Flood risk assessment for coastal deltaic areas is based on the analysis of the floodplain area and the water depth in the floodplain (Nandam and Patel 2025). These parameters are used in the European Commission’s recommendations for flood hazard and flood risk maps (Velegrakis et al. 2024). The European Commission’s recommendations also include 3 possible scenarios for flood risk analysis (Arvidsson and Johansson 2024), including: i) low or extreme probability floods associated with a return period of once every 1000 years (0.1%); ii) medium probability floods associated with a return period of 100 years (1%); and iii) high probability floods that are associated with a return period of 10 years (10%). At the same time, in the context of global climate change, which leads to a high frequency of extreme meteorological and hydrological events, it is important for flood risk management in deltaic areas to also conduct flood hazard studies for flows associated with the impacts caused by different climate projections.

In the 20th and 21st centuries, the effects of human activity on climatic parameters have led to significant changes in ocean current patterns, marine processes and continental stream flows, accelerating the energy balance in the terrestrial atmosphere (Wang et al. 2024).
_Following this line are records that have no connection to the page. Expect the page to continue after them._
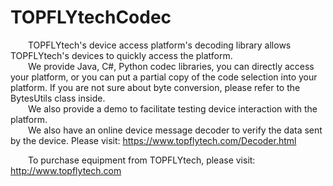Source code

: # TOPFLYtechCodec
&#8195;&#8195;TOPFLYtech's device access platform's decoding library allows TOPFLYtech's devices to quickly access the platform.  
&#8195;&#8195;We provide Java, C#, Python codec libraries, you can directly access your platform, or you can put a partial copy of the code selection into your platform. If you are not sure about byte conversion, please refer to the BytesUtils class inside.  
&#8195;&#8195;We also provide a demo to facilitate testing device interaction with the platform.  
&#8195;&#8195;We also have an online device message decoder to verify the data sent by the device. Please visit: https://www.topflytech.com/Decoder.html

&#8195;&#8195;To purchase equipment from TOPFLYtech, please visit: http://www.topflytech.com  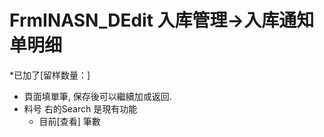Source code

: # FrmINASN_DEdit 入库管理->入库通知单明细

*已加了[留样数量：]

* 頁面填單筆, 保存後可以繼續加或返回.
* 料号 右的Search 是現有功能
  * 目前[查看] 筆數

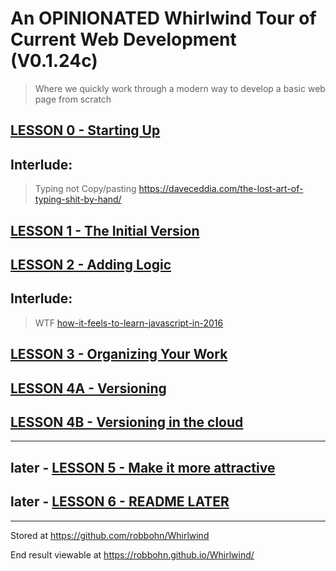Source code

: # An OPINIONATED Whirlwind Tour of Current Web Development (V0.1.24c)

> Where we quickly work through a modern way to develop a basic web page from scratch  

## [LESSON 0 - Starting Up](https://github.com/robbohn/Whirlwind/blob/master/LESSON00/README.md)

## __Interlude:__ 
> Typing not Copy/pasting <https://daveceddia.com/the-lost-art-of-typing-shit-by-hand/>     

## [LESSON 1 - The Initial Version](https://github.com/robbohn/Whirlwind/blob/master/LESSON01/README.md)

## [LESSON 2 - Adding Logic](https://github.com/robbohn/Whirlwind/blob/master/LESSON02/README.md)

## __Interlude:__ 
> WTF [how-it-feels-to-learn-javascript-in-2016](https://hackernoon.com/how-it-feels-to-learn-javascript-in-2016-d3a717dd577f#.sr7myqbkq)

## [LESSON 3 - Organizing Your Work](https://github.com/robbohn/Whirlwind/blob/master/LESSON03/README.md)

## [LESSON 4A - Versioning](https://github.com/robbohn/Whirlwind/blob/master/LESSON04/README_A.md)

## [LESSON 4B - Versioning in the cloud](https://github.com/robbohn/Whirlwind/blob/master/LESSON04/README_B.md)

--------------------

## later - [LESSON 5 - Make it more attractive](https://github.com/robbohn/Whirlwind/blob/master/LESSON05/README.md)

## later - [LESSON 6 - README LATER](https://github.com/robbohn/Whirlwind/blob/master/README_later.md)

--------------------

Stored at <https://github.com/robbohn/Whirlwind>

End result viewable at <https://robbohn.github.io/Whirlwind/>
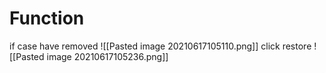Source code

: # Function
if case have removed
![[Pasted image 20210617105110.png]]
click restore
![[Pasted image 20210617105236.png]]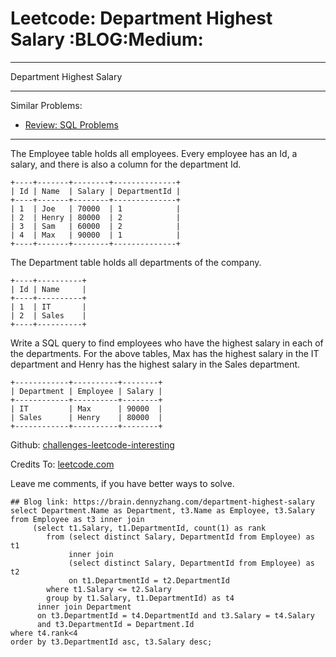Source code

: # Leetcode: Department Highest Salary     :BLOG:Medium:


---

Department Highest Salary  

---

Similar Problems:  
-   [Review: SQL Problems](https://brain.dennyzhang.com/review-sql)

---

The Employee table holds all employees. Every employee has an Id, a salary, and there is also a column for the department Id.  

    +----+-------+--------+--------------+
    | Id | Name  | Salary | DepartmentId |
    +----+-------+--------+--------------+
    | 1  | Joe   | 70000  | 1            |
    | 2  | Henry | 80000  | 2            |
    | 3  | Sam   | 60000  | 2            |
    | 4  | Max   | 90000  | 1            |
    +----+-------+--------+--------------+

The Department table holds all departments of the company.  

    +----+----------+
    | Id | Name     |
    +----+----------+
    | 1  | IT       |
    | 2  | Sales    |
    +----+----------+

Write a SQL query to find employees who have the highest salary in each of the departments. For the above tables, Max has the highest salary in the IT department and Henry has the highest salary in the Sales department.  

    +------------+----------+--------+
    | Department | Employee | Salary |
    +------------+----------+--------+
    | IT         | Max      | 90000  |
    | Sales      | Henry    | 80000  |
    +------------+----------+--------+

Github: [challenges-leetcode-interesting](https://github.com/DennyZhang/challenges-leetcode-interesting/tree/master/department-highest-salary)  

Credits To: [leetcode.com](https://leetcode.com/problems/department-highest-salary/description/)  

Leave me comments, if you have better ways to solve.  

    ## Blog link: https://brain.dennyzhang.com/department-highest-salary
    select Department.Name as Department, t3.Name as Employee, t3.Salary
    from Employee as t3 inner join
         (select t1.Salary, t1.DepartmentId, count(1) as rank
            from (select distinct Salary, DepartmentId from Employee) as t1
                 inner join
                 (select distinct Salary, DepartmentId from Employee) as t2
                 on t1.DepartmentId = t2.DepartmentId
            where t1.Salary <= t2.Salary
            group by t1.Salary, t1.DepartmentId) as t4
          inner join Department
          on t3.DepartmentId = t4.DepartmentId and t3.Salary = t4.Salary 
          and t3.DepartmentId = Department.Id
    where t4.rank<4
    order by t3.DepartmentId asc, t3.Salary desc;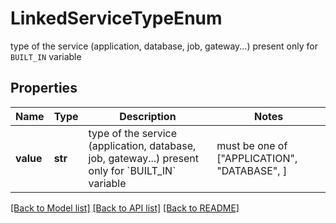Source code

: # LinkedServiceTypeEnum

type of the service (application, database, job, gateway...)   present only for `BUILT_IN` variable 

## Properties
Name | Type | Description | Notes
------------ | ------------- | ------------- | -------------
**value** | **str** | type of the service (application, database, job, gateway...)   present only for &#x60;BUILT_IN&#x60; variable  |  must be one of ["APPLICATION", "DATABASE", ]

[[Back to Model list]](../README.md#documentation-for-models) [[Back to API list]](../README.md#documentation-for-api-endpoints) [[Back to README]](../README.md)



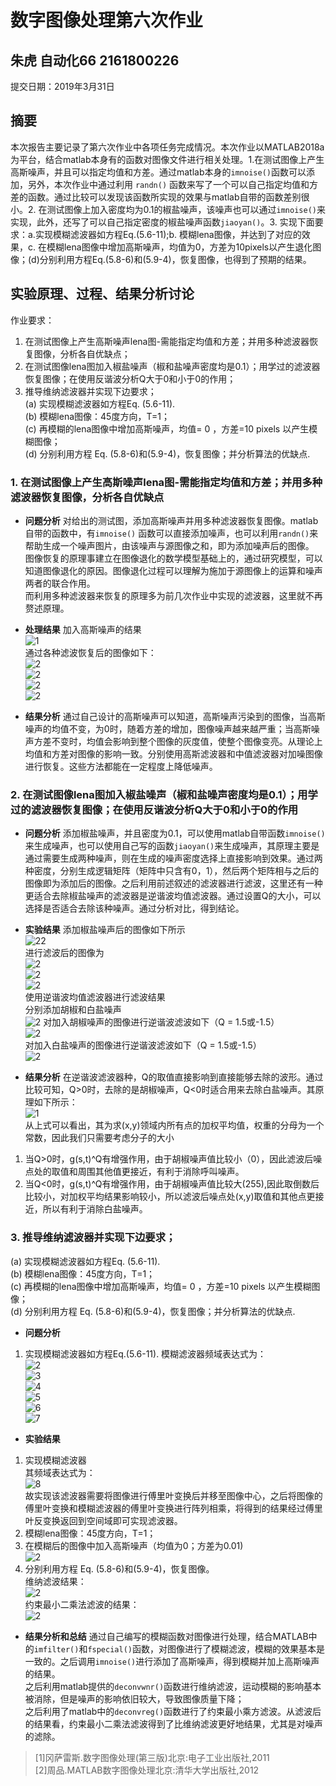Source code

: # 数字图像处理第六次作业
## 朱虎 自动化66 2161800226

提交日期：2019年3月31日   

## 摘要
本次报告主要记录了第六次作业中各项任务完成情况。本次作业以MATLAB2018a为平台，结合matlab本身有的函数对图像文件进行相关处理。1.在测试图像上产生高斯噪声，并且可以指定均值和方差。通过matlab本身的`imnoise()`函数可以添加，另外，本次作业中通过利用 `randn()` 函数来写了一个可以自己指定均值和方差的函数。通过比较可以发现该函数所实现的效果与matlab自带的函数差别很小。2. 在测试图像上加入密度均为0.1的椒盐噪声，该噪声也可以通过`imnoise()`来实现，此外，还写了可以自己指定密度的椒盐噪声函数`jiaoyan()`。3. 实现下面要求：a.实现模糊滤波器如方程Eq.(5.6-11);b. 模糊lena图像，并达到了对应的效果，c. 在模糊lena图像中增加高斯噪声，均值为0，方差为10pixels以产生退化图像；(d)分别利用方程Eq.(5.8-6)和(5.9-4)，恢复图像，也得到了预期的结果。
## 实验原理、过程、结果分析讨论
作业要求：  
1. 在测试图像上产生高斯噪声lena图-需能指定均值和方差；并用多种滤波器恢复图像，分析各自优缺点；  
2. 在测试图像lena图加入椒盐噪声（椒和盐噪声密度均是0.1）；用学过的滤波器恢复图像；在使用反谐波分析Q大于0和小于0的作用；  
3. 推导维纳滤波器并实现下边要求；  
(a) 实现模糊滤波器如方程Eq. (5.6-11).  
(b) 模糊lena图像：45度方向，T=1；   
(c) 再模糊的lena图像中增加高斯噪声，均值= 0 ，方差=10 pixels 以产生模糊图像；  
(d) 分别利用方程 Eq. (5.8-6)和(5.9-4)，恢复图像；并分析算法的优缺点.   

### 1. 在测试图像上产生高斯噪声lena图-需能指定均值和方差；并用多种滤波器恢复图像，分析各自优缺点
- **问题分析**
对给出的测试图，添加高斯噪声并用多种滤波器恢复图像。matlab自带的函数中，有`imnoise()` 函数可以直接添加噪声，也可以利用`randn()`来帮助生成一个噪声图片，由该噪声与源图像之和，即为添加噪声后的图像。  
图像恢复的原理事建立在图像退化的数学模型基础上的，通过研究模型，可以知道图像退化的原因。图像退化过程可以理解为施加于源图像上的运算和噪声两者的联合作用。  
而利用多种滤波器来恢复的原理多为前几次作业中实现的滤波器，这里就不再赘述原理。
- **处理结果**
加入高斯噪声的结果  
![1](https://github.com/zhuhu00/hw6/blob/master/pic/p_g.jpg)  
通过各种滤波恢复后的图像如下：  
![2](https://github.com/zhuhu00/hw6/blob/master/pic/p11_z.jpg)    
![2](https://github.com/zhuhu00/hw6/blob/master/pic/p12.jpg)   
![2](https://github.com/zhuhu00/hw6/blob/master/pic/p13.jpg)   
![2](https://github.com/zhuhu00/hw6/blob/master/pic/p15.jpg)   

- **结果分析**
通过自己设计的高斯噪声可以知道，高斯噪声污染到的图像，当高斯噪声的均值不变，为0时，随着方差的增加，图像噪声越来越严重；当高斯噪声方差不变时，均值会影响到整个图像的灰度值，使整个图像变亮。从理论上均值和方差对图像的影响一致。分别使用高斯滤波器和中值滤波器对加噪图像进行恢复。这些方法都能在一定程度上降低噪声。

### 2. 在测试图像lena图加入椒盐噪声（椒和盐噪声密度均是0.1）；用学过的滤波器恢复图像；在使用反谐波分析Q大于0和小于0的作用
- **问题分析** 
添加椒盐噪声，并且密度为0.1，可以使用matlab自带函数`imnoise()`来生成噪声，也可以使用自己写的函数`jiaoyan()`来生成噪声，其原理主要是通过需要生成两种噪声，则在生成的噪声密度选择上直接影响到效果。通过两种密度，分别生成逻辑矩阵（矩阵中只含有0，1），然后两个矩阵相与之后的图像即为添加后的图像。之后利用前述叙述的滤波器进行滤波，这里还有一种更适合去除椒盐噪声的滤波器是逆谐波均值滤波器。通过设置Q的大小，可以选择是否适合去除该种噪声。通过分析对比，得到结论。
- **实验结果**
添加椒盐噪声后的图像如下所示    
![22](https://github.com/zhuhu00/hw6/blob/master/pic/p_j.jpg)  
进行滤波后的图像为    
![2](https://github.com/zhuhu00/hw6/blob/master/pic/p21.jpg)  
![2](https://github.com/zhuhu00/hw6/blob/master/pic/p23.jpg)  
![2](https://github.com/zhuhu00/hw6/blob/master/pic/p25.jpg)    
使用逆谐波均值滤波器进行滤波结果    
分别添加胡椒和白盐噪声    
![2](https://github.com/zhuhu00/hw6/blob/master/pic/p2_j_y.jpg)
对加入胡椒噪声的图像进行逆谐波滤波如下（Q = 1.5或-1.5）     
![2](https://github.com/zhuhu00/hw6/blob/master/pic/p2_h_nxb.jpg)     
对加入白盐噪声的图像进行逆谐波滤波如下（Q = 1.5或-1.5）      
![2](https://github.com/zhuhu00/hw6/blob/master/pic/p2_h_nxb.jpg)   
 
- **结果分析**
在逆谐波滤波器种，Q的取值直接影响到直接能够去除的波形。通过比较可知，Q>0时，去除的是胡椒噪声，Q<0时适合用来去除白盐噪声。其原理如下所示：  
![1](https://github.com/zhuhu00/hw6/blob/master/gs/p1.jpg)   
从上式可以看出，其为求(x,y)领域内所有点的加权平均值，权重的分母为一个常数，因此我们只需要考虑分子的大小  
1. 当Q>0时，g(s,t)^Q有增强作用，由于胡椒噪声值比较小（0），因此滤波后噪点处的取值和周围其他值更接近，有利于消除呼叫噪声。  
2. 当Q<0时，g(s,t)^Q有增强作用，由于胡椒噪声值比较大(255),因此取倒数后比较小，对加权平均结果影响较小，所以滤波后噪点处(x,y)取值和其他点更接近，所以有利于消除白盐噪声。  

### 3. 推导维纳滤波器并实现下边要求；   
(a) 实现模糊滤波器如方程Eq. (5.6-11).    
(b) 模糊lena图像：45度方向，T=1；      
(c) 再模糊的lena图像中增加高斯噪声，均值= 0 ，方差=10 pixels 以产生模糊图像；    
(d) 分别利用方程 Eq. (5.8-6)和(5.9-4)，恢复图像；并分析算法的优缺点.     

- **问题分析**
1. 实现模糊滤波器如方程Eq.(5.6-11).
模糊滤波器频域表达式为：  
![2](https://github.com/zhuhu00/hw6/blob/master/gs/p2.jpg)   
![3](https://github.com/zhuhu00/hw6/blob/master/gs/p3.jpg)   
![4](https://github.com/zhuhu00/hw6/blob/master/gs/p4.jpg)   
![5](https://github.com/zhuhu00/hw6/blob/master/gs/p5.jpg)   
![6](https://github.com/zhuhu00/hw6/blob/master/gs/p6.jpg)   
![7](https://github.com/zhuhu00/hw6/blob/master/gs/p7.jpg)   

- **实验结果**
1. 实现模糊滤波器  
其频域表达式为：  
![8](https://github.com/zhuhu00/hw6/blob/master/gs/p8.jpg)  
故实现该滤波器需要将图像进行傅里叶变换后并移至图像中心，之后将图像的傅里叶变换和模糊滤波器的傅里叶变换进行阵列相乘，将得到的结果经过傅里叶反变换返回到空间域即可实现滤波器。  
2. 模糊lena图像：45度方向，T=1；   
3. 在模糊后的图像中加入高斯噪声（均值为0；方差为0.01)   
![2](https://github.com/zhuhu00/hw6/blob/master/pic/p31.jpg)   
4. 分别利用方程 Eq. (5.8-6)和(5.9-4)，恢复图像。  
维纳滤波结果：    
![2](https://github.com/zhuhu00/hw6/blob/master/pic/p3_mh_w.jpg)  
约束最小二乘法滤波的结果：  
![2](https://github.com/zhuhu00/hw6/blob/master/pic/p3_y_l.jpg)   

- **结果分析和总结**
通过自己编写的模糊函数对图像进行处理，结合MATLAB中的`imfilter()`和`fspecial()`函数，对图像进行了模糊滤波，模糊的效果基本是一致的。之后调用`imnoise()`进行添加了高斯噪声，得到模糊并加上高斯噪声的结果。  
之后利用matlab提供的`deconvwnr()`函数进行维纳滤波，运动模糊的影响基本被消除，但是噪声的影响依旧较大，导致图像质量下降；  
之后利用了matlab中的`deconvreg()`函数进行了约束最小乘方滤波。从滤波后的结果看，约束最小二乘法滤波得到了比维纳滤波更好地结果，尤其是对噪声的滤除。  


> [1]冈萨雷斯.数字图像处理(第三版)北京:电子工业出版社,2011   
> [2]周品.MATLAB数字图像处理北京:清华大学出版社,2012
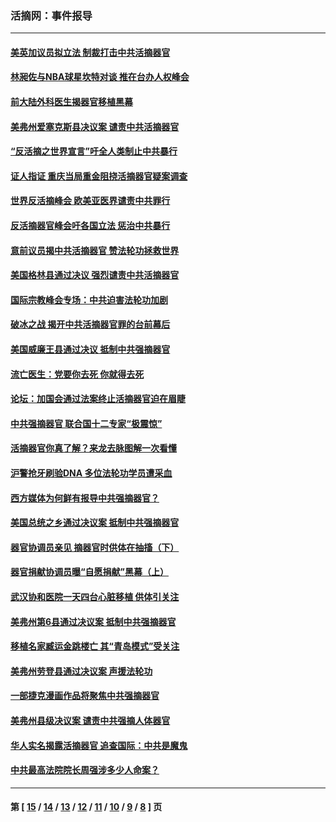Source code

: ### 活摘网：事件报导
---
#### [美英加议员拟立法 制裁打击中共活摘器官](../../pages/nf5877/n13430251.md?01090430) 
#### [林昶佐与NBA球星坎特对谈 推在台办人权峰会](../../pages/nf5877/n13414467.md?01090430) 
#### [前大陆外科医生揭器官移植黑幕](../../pages/nf5877/n13401416.md?01090430) 
#### [美弗州爱塞克斯县决议案 谴责中共活摘器官](../../pages/nf5877/n13320919.md?01090430) 
#### [“反活摘之世界宣言”吁全人类制止中共暴行](../../pages/nf5877/n13259730.md?01090430) 
#### [证人指证 重庆当局重金阻挠活摘器官疑案调查](../../pages/nf5877/n13259127.md?01090430) 
#### [世界反活摘峰会 欧美亚医界谴责中共罪行](../../pages/nf5877/n13253550.md?01090430) 
#### [反活摘器官峰会吁各国立法 惩治中共暴行](../../pages/nf5877/n13245052.md?01090430) 
#### [意前议员揭中共活摘器官 赞法轮功拯救世界](../../pages/nf5877/n13203445.md?01090430) 
#### [美国格林县通过决议 强烈谴责中共活摘器官](../../pages/nf5877/n13119367.md?01090430) 
#### [国际宗教峰会专场：中共迫害法轮功加剧](../../pages/nf5877/n13088279.md?01090430) 
#### [破冰之战 揭开中共活摘器官罪的台前幕后](../../pages/nf5877/n13082457.md?01090430) 
#### [美国威廉王县通过决议 抵制中共强摘器官](../../pages/nf5877/n13056521.md?01090430) 
#### [流亡医生：党要你去死 你就得去死](../../pages/nf5877/n13052835.md?01090430) 
#### [论坛：加国会通过法案终止活摘器官迫在眉睫](../../pages/nf5877/n13029839.md?01090430) 
#### [中共强摘器官 联合国十二专家“极震惊”](../../pages/nf5877/n13024313.md?01090430) 
#### [活摘器官你真了解？来龙去脉图解一次看懂](../../pages/nf5877/n13013820.md?01090430) 
#### [沪警抢牙刷验DNA 多位法轮功学员遭采血](../../pages/nf5877/n12969218.md?01090430) 
#### [西方媒体为何鲜有报导中共强摘器官？](../../pages/nf5877/n12932034.md?01090430) 
#### [美国总统之乡通过决议案 抵制中共强摘器官](../../pages/nf5877/n12908242.md?01090430) 
#### [器官协调员亲见 摘器官时供体在抽搐（下）](../../pages/nf5877/n12898622.md?01090430) 
#### [器官捐献协调员曝“自愿捐献”黑幕（上）](../../pages/nf5877/n12878830.md?01090430) 
#### [武汉协和医院一天四台心脏移植 供体引关注](../../pages/nf5877/n12863175.md?01090430) 
#### [美弗州第6县通过决议案 抵制中共强摘器官](../../pages/nf5877/n12805218.md?01090430) 
#### [移植名家臧运金跳楼亡 其“青岛模式”受关注](../../pages/nf5877/n12803746.md?01090430) 
#### [美弗州劳登县通过决议案 声援法轮功](../../pages/nf5877/n12785715.md?01090430) 
#### [一部捷克漫画作品将聚焦中共强摘器官](../../pages/nf5877/n12785954.md?01090430) 
#### [美弗州县级决议案 谴责中共强摘人体器官](../../pages/nf5877/n12721290.md?01090430) 
#### [华人实名揭露活摘器官 追查国际：中共是魔鬼](../../pages/nf5877/n12691724.md?01090430) 
#### [中共最高法院院长周强涉多少人命案？](../../pages/nf5877/n12678074.md?01090430) 

---
#### 第 [ [15](./15.md?01090430) / [14](./14.md?01090430) / [13](./13.md?01090430) / [12](./12.md?01090430) / [11](./11.md?01090430) / [10](./10.md?01090430) / [9](./9.md?01090430) / [8](./8.md?01090430) ] 页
Thus, the structural and functional parameters of coastal deltaic areas are directly and indirectly affected by the climatic changes of the last century. One of the largest coastal delta ecosystems in Europe is the Danube Delta with an area of 5640 km2, the second largest delta in Europe. The Danube Delta is also vulnerable to changing climatic parameters and their effects on marine processes and the Danube River (Bănăduc et al. 2023), such as the rising of the sea level. The Danube Delta evolved in a natural regime until 1860 (Bănăduc et al. 2023), with the main branches (Chilia, Sulina and Sfântu Gheorghe from north to south) maintaining their natural structure until the beginning of the 20th century, when the direction of the Sulina branch was changed to allow navigation to the sea (Armaş and Avram 2009). In the second half of the twentieth century, the delta’s inland water network underwent significant changes through the opening of navigation channels and the removal of large areas from the floodplain. The change in the flood regime led to changes in the natural dynamics of the entire delta system, increasing its vulnerability to flooding. Major floods occurred in 1942, 1970, 1975, 1981, 1988, 2005, 2006 and 2010 accordingly to the publicly available data at Ceatal Ismail.

In the Danube Delta, the frequency of floods has increased over the last decades favored by the geographical position, the hydrological specificity of the area, but also by extreme meteorological phenomena caused by climate change (Crăciun et al. 2022). The extent of flooding in the Danube Delta is directly proportional to the flow/level of the Danube’s waters as they flow into the Black Sea. The hydrological regime of the Danube Delta is primarily influenced by the water discharge of the Danube River, which varies significantly throughout the year. The average annual discharge at the entrance of the delta (Ceatal Izmail) is approximately 6,500 cubic meters per second (m³/s), with seasonal peaks during spring and early summer (April–June) due to snowmelt and rainfall in the Danube Basin. Minimum discharges typically occur during late summer and early autumn, and can drop below 2,000 m³/s in dry years. Water distribution within the delta is managed through three main branches: Chilia, Sulina, and Sfântu Gheorghe, with the Chilia branch carrying the largest share (more than 60% of the total flow). The variable discharges influence sediment transport, water levels, and the ecological dynamics of the delta’s wetlands. Human interventions, such as upstream dams and channel modifications, also impact natural flow patterns, affecting both flood risk and ecosystem health in the region.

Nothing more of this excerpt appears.